No se le había ocurrido pensar en eso. No había pensado en nada más que en hacer su trabajo.


—No tiene importancia. Ni siquiera había reservado habitación en un hotel.


—Pero iba a hacerlo.


Paula lo miró, y de nuevo, Pedro se quedó sorprendido por lo joven que parecía. Si no le hubiera dicho que tenía cuarenta y dos años, habría pensado que eran de la misma edad.


—México no va a irse a ninguna parte —dijo ella por fin—. ¿Desde cuándo es comisario de policía?


—Desde hace cinco años. Antes estuve en los marines.


—¡Ah!


—Ahora es usted quien intenta hacer cálculos… —dijo Pedro riendo—. No se moleste, tengo treinta y tres años.


—¿Y le gusta su trabajo?


—Si no me gustase, no podría hacerlo.


Los dos habían bajado la voz, quizá porque el ambiente lo pedía, y Pedro vio que ella se mordía los labios. Tenía una boca preciosa, una boca hecha para besar…


Y era evidente que se sentían atraídos el uno por el otro.


Hacía mucho tiempo que no le gustaba nadie, pero el corazón de Pedro se aceleró cuando sus ojos se encontraron.


Paula Chaves lo hacía sentir acalorado y no sabía por qué.


Era una complicación que no necesitaba.
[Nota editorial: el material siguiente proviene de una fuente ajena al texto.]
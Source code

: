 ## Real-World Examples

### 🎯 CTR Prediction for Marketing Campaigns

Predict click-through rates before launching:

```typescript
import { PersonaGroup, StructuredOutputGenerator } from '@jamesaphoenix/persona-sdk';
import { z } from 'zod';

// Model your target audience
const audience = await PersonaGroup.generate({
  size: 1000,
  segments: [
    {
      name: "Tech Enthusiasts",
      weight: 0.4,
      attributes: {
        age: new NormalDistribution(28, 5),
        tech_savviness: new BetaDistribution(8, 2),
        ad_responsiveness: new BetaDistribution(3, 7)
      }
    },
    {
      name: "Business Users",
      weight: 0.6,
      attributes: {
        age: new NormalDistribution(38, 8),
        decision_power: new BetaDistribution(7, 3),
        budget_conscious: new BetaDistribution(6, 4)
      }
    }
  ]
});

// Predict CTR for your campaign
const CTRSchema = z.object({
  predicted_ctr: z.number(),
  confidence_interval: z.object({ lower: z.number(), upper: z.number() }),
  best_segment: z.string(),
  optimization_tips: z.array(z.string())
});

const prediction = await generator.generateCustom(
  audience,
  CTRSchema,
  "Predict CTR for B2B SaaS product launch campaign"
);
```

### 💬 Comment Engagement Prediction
Lo único que él quería, era hacer lo que lo habían enviado allí a hacer. Su idea de la diversión no era pasar dos semanas en un apartado pueblo canadiense, y desde luego, no había esperado sentir… Lo que fuera que sentía por la propietaria del hostal en el que se alojaba.


Además, Paula no se parecía nada a las mujeres con las que solía salir. Amable, educada, delicada… Y sin embargo, en absoluto aburrida. Había que ser una mujer de carácter, para perder a su marido tan joven y llevar un negocio, además de criar a dos niños. ¿Cómo lo habría hecho estando sola?


Debía de haberse quedado mirándola fijamente, porque Paula se levantó a toda prisa, nerviosa.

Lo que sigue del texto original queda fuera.